[Task to carry out]:
Please output every entry below exactly as written, leaving out any pictures.

[Entries supplied]:
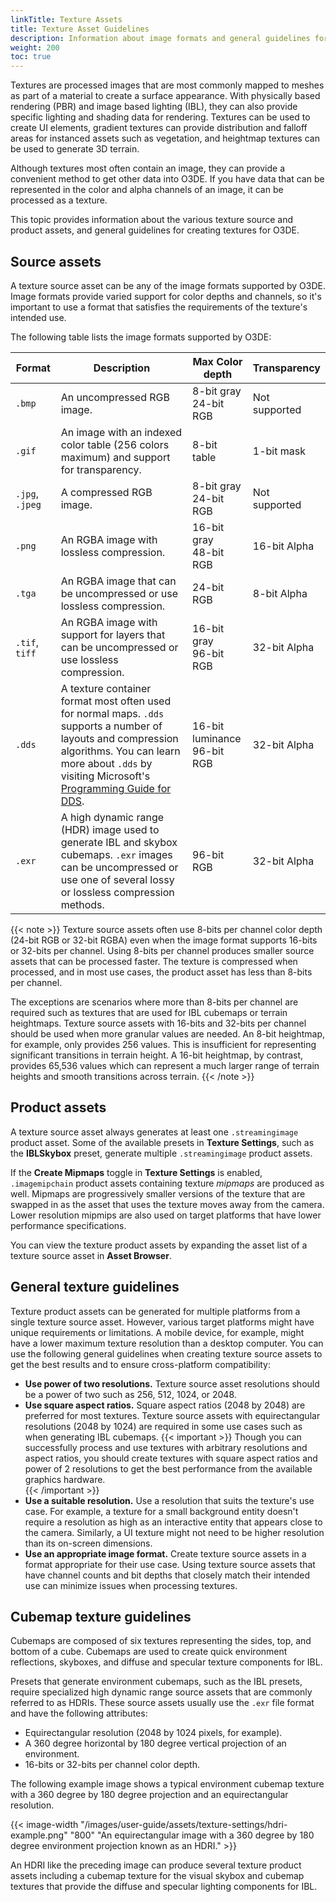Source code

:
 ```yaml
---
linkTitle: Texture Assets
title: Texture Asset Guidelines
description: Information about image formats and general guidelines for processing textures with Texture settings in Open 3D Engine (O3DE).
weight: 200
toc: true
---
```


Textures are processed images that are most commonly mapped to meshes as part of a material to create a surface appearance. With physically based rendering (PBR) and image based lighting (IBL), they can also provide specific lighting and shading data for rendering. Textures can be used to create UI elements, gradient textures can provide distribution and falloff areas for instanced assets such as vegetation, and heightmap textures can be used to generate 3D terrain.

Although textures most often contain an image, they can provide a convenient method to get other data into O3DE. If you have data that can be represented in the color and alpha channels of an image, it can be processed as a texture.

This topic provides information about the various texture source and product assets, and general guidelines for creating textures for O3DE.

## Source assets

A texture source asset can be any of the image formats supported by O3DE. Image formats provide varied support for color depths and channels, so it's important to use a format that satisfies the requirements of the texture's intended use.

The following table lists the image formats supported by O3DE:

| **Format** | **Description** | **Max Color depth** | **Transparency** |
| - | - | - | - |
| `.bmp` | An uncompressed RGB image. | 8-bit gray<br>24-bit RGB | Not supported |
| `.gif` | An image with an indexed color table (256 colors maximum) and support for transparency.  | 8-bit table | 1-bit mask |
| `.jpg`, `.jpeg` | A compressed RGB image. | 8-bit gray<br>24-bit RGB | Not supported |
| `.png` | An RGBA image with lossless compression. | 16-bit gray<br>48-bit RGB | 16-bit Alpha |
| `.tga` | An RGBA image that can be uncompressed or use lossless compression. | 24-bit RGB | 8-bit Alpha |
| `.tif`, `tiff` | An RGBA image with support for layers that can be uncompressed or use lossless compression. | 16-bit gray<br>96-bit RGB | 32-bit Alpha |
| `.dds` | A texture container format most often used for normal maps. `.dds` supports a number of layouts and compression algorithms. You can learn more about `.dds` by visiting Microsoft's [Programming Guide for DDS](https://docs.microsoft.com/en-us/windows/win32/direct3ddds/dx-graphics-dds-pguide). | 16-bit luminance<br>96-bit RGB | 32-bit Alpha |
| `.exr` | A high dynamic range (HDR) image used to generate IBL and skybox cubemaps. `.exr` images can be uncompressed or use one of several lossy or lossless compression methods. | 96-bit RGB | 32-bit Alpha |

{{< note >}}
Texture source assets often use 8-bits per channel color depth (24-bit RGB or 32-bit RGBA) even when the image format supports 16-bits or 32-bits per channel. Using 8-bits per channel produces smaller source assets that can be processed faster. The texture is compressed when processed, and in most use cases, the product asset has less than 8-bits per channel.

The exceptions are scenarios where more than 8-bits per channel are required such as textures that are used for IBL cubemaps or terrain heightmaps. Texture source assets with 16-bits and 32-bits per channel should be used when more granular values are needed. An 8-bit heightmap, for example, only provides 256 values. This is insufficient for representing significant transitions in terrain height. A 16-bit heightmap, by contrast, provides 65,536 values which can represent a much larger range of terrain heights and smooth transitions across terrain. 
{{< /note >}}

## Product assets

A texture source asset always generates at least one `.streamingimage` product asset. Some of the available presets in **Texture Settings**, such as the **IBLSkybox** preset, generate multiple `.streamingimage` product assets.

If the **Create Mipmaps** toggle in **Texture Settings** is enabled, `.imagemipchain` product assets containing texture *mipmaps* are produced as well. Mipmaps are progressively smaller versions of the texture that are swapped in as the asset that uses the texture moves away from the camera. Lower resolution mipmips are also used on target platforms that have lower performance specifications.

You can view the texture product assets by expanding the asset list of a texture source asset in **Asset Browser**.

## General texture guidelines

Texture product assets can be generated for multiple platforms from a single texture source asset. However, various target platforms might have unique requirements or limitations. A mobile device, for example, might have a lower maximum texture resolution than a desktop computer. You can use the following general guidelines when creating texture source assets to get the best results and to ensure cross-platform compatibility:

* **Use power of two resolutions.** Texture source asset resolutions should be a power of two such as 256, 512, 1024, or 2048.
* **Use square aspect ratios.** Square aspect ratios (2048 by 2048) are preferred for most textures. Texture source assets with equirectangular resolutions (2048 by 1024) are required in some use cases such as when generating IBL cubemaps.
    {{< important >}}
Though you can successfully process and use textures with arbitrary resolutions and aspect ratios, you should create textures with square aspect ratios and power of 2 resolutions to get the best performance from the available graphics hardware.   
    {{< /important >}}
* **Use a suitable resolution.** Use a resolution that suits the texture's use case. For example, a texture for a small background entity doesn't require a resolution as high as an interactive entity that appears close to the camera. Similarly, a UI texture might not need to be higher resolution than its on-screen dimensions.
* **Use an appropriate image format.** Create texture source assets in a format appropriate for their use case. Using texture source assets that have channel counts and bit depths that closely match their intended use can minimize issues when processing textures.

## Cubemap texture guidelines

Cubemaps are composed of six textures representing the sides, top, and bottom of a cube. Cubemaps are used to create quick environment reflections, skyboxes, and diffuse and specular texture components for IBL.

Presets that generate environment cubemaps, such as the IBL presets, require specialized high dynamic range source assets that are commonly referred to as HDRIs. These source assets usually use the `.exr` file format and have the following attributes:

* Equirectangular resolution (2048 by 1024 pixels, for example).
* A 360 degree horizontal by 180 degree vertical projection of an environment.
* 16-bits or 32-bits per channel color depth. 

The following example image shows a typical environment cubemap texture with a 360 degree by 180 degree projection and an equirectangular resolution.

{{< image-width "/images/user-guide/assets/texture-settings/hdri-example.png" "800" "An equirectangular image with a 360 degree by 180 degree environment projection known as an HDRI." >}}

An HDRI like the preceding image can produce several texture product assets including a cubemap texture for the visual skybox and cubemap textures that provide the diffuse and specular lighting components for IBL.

[Your solution]:
Source code

:
 ```yaml
---
linkTitle: Texture Assets
title: Texture Asset Guidelines
description: Information about image formats and general guidelines for processing textures with Texture settings in Open 3D Engine (O3DE).
weight: 200
toc: true
---
```


Textures are processed images that are most commonly mapped to meshes as part of a material to create a surface appearance. With physically based rendering (PBR) and image based lighting (IBL), they can also provide specific lighting and shading data for rendering. Textures can be used to create UI elements, gradient textures can provide distribution and falloff areas for instanced assets such as vegetation, and heightmap textures can be used to generate 3D terrain.

Although textures most often contain an image, they can provide a convenient method to get other data into O3DE. If you have data that can be represented in the color and alpha channels of an image, it can be processed as a texture.

This topic provides information about the various texture source and product assets, and general guidelines for creating textures for O3DE.

## Source assets

A texture source asset can be any of the image formats supported by O3DE. Image formats provide varied support for color depths and channels, so it's important to use a format that satisfies the requirements of the texture's intended use.

The following table lists the image formats supported by O3DE:

| **Format** | **Description** | **Max Color depth** | **Transparency** |
| - | - | - | - |
| `.bmp` | An uncompressed RGB image. | 8-bit gray<br>24-bit RGB | Not supported |
| `.gif` | An image with an indexed color table (256 colors maximum) and support for transparency.  | 8-bit table | 1-bit mask |
| `.jpg`, `.jpeg` | A compressed RGB image. | 8-bit gray<br>24-bit RGB | Not supported |
| `.png` | An RGBA image with lossless compression. | 16-bit gray<br>48-bit RGB | 16-bit Alpha |
| `.tga` | An RGBA image that can be uncompressed or use lossless compression. | 24-bit RGB | 8-bit Alpha |
| `.tif`, `tiff` | An RGBA image with support for layers that can be uncompressed or use lossless compression. | 16-bit gray<br>96-bit RGB | 32-bit Alpha |
| `.dds` | A texture container format most often used for normal maps. `.dds` supports a number of layouts and compression algorithms. You can learn more about `.dds` by visiting Microsoft's [Programming Guide for DDS](https://docs.microsoft.com/en-us/windows/win32/direct3ddds/dx-graphics-dds-pguide). | 16-bit luminance<br>96-bit RGB | 32-bit Alpha |
| `.exr` | A high dynamic range (HDR) image used to generate IBL and skybox cubemaps. `.exr` images can be uncompressed or use one of several lossy or lossless compression methods. | 96-bit RGB | 32-bit Alpha |

{{< note >}}
Texture source assets often use 8-bits per channel color depth (24-bit RGB or 32-bit RGBA) even when the image format supports 16-bits or 32-bits per channel. Using 8-bits per channel produces smaller source assets that can be processed faster. The texture is compressed when processed, and in most use cases, the product asset has less than 8-bits per channel.

The exceptions are scenarios where more than 8-bits per channel are required such as textures that are used for IBL cubemaps or terrain heightmaps. Texture source assets with 16-bits and 32-bits per channel should be used when more granular values are needed. An 8-bit heightmap, for example, only provides 256 values. This is insufficient for representing significant transitions in terrain height. A 16-bit heightmap, by contrast, provides 65,536 values which can represent a much larger range of terrain heights and smooth transitions across terrain. 
{{< /note >}}

## Product assets

A texture source asset always generates at least one `.streamingimage` product asset. Some of the available presets in **Texture Settings**, such as the **IBLSkybox** preset, generate multiple `.streamingimage` product assets.

If the **Create Mipmaps** toggle in **Texture Settings** is enabled, `.imagemipchain` product assets containing texture *mipmaps* are produced as well. Mipmaps are progressively smaller versions of the texture that are swapped in as the asset that uses the texture moves away from the camera. Lower resolution mipmips are also used on target platforms that have lower performance specifications.

You can view the texture product assets by expanding the asset list of a texture source asset in **Asset Browser**.

## General texture guidelines

Texture product assets can be generated for multiple platforms from a single texture source asset. However, various target platforms might have unique requirements or limitations. A mobile device, for example, might have a lower maximum texture resolution than a desktop computer. You can use the following general guidelines when creating texture source assets to get the best results and to ensure cross-platform compatibility:

* **Use power of two resolutions.** Texture source asset resolutions should be a power of two such as 256, 512, 1024, or 2048.
* **Use square aspect ratios.** Square aspect ratios (2048 by 2048) are preferred for most textures. Texture source assets with equirectangular resolutions (2048 by 1024) are required in some use cases such as when generating IBL cubemaps.
    {{< important >}}
Though you can successfully process and use textures with arbitrary resolutions and aspect ratios, you should create textures with square aspect ratios and power of 2 resolutions to get the best performance from the available graphics hardware.   
    {{< /important >}}
* **Use a suitable resolution.** Use a resolution that suits the texture's use case. For example, a texture for a small background entity doesn't require a resolution as high as an interactive entity that appears close to the camera. Similarly, a UI texture might not need to be higher resolution than its on-screen dimensions.
* **Use an appropriate image format.** Create texture source assets in a format appropriate for their use case. Using texture source assets that have channel counts and bit depths that closely match their intended use can minimize issues when processing textures.

## Cubemap texture guidelines

Cubemaps are composed of six textures representing the sides, top, and bottom of a cube. Cubemaps are used to create quick environment reflections, skyboxes, and diffuse and specular texture components for IBL.

Presets that generate environment cubemaps, such as the IBL presets, require specialized high dynamic range source assets that are commonly referred to as HDRIs. These source assets usually use the `.exr` file format and have the following attributes:

* Equirectangular resolution (2048 by 1024 pixels, for example).
* A 360 degree horizontal by 180 degree vertical projection of an environment.
* 16-bits or 32-bits per channel color depth. 

The following example image shows a typical environment cubemap texture with a 360 degree by 180 degree projection and an equirectangular resolution.

{{< image-width "/images/user-guide/assets/texture-settings/hdri-example.png" "800" "An equirectangular image with a 360 degree by 180 degree environment projection known as an HDRI." >}}

An HDRI like the preceding image can produce several texture product assets including a cubemap texture for the visual skybox and cubemap textures that provide the diffuse and specular lighting components for IBL.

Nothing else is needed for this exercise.